» Work task
Beginning with the line that contains "<p>我的网站</p>", copy each remaining line of the data below exactly.

--- Given records ---

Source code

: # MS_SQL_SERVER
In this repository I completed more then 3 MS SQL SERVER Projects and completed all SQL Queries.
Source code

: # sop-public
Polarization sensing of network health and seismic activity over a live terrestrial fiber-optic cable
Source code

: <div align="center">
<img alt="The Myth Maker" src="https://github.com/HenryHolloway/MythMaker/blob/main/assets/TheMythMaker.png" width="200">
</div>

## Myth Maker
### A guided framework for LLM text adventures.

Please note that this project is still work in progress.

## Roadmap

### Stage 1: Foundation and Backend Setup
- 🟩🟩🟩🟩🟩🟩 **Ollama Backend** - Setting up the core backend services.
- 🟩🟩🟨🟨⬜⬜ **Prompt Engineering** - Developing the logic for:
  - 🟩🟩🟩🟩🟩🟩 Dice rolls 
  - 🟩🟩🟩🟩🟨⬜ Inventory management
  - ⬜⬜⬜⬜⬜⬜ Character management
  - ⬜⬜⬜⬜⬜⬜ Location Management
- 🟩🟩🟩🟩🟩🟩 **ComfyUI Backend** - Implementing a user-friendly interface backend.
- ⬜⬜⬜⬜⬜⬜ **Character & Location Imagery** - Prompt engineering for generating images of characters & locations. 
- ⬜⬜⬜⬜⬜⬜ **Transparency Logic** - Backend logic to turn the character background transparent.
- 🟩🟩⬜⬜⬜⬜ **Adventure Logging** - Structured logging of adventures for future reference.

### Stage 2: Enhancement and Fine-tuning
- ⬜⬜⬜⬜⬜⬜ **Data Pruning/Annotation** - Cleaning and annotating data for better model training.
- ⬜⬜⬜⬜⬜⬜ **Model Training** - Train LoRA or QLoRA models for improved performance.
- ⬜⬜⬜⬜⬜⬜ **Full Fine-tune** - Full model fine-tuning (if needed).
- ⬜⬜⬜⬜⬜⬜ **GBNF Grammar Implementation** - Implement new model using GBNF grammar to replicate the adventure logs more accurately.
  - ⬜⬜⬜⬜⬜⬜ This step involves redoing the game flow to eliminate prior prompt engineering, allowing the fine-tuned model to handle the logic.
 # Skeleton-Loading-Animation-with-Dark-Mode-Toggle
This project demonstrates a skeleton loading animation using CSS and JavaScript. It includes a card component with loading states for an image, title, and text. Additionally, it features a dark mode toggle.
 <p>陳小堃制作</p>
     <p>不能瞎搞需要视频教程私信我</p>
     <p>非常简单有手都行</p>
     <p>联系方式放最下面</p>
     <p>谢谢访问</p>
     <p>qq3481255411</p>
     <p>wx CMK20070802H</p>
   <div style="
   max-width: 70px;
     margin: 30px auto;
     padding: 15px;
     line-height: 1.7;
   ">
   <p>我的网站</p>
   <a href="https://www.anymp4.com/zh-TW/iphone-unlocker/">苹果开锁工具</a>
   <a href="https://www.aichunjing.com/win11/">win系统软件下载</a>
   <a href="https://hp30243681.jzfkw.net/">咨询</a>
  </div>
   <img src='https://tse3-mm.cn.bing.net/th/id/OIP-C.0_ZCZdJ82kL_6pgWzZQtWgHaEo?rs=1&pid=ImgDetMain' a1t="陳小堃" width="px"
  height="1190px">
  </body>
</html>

---

» Answer section
   <p>我的网站</p>
   <a href="https://www.anymp4.com/zh-TW/iphone-unlocker/">苹果开锁工具</a>
   <a href="https://www.aichunjing.com/win11/">win系统软件下载</a>
   <a href="https://hp30243681.jzfkw.net/">咨询</a>
  </div>
   <img src='https://tse3-mm.cn.bing.net/th/id/OIP-C.0_ZCZdJ82kL_6pgWzZQtWgHaEo?rs=1&pid=ImgDetMain' a1t="陳小堃" width="px"
  height="1190px">
  </body>
</html>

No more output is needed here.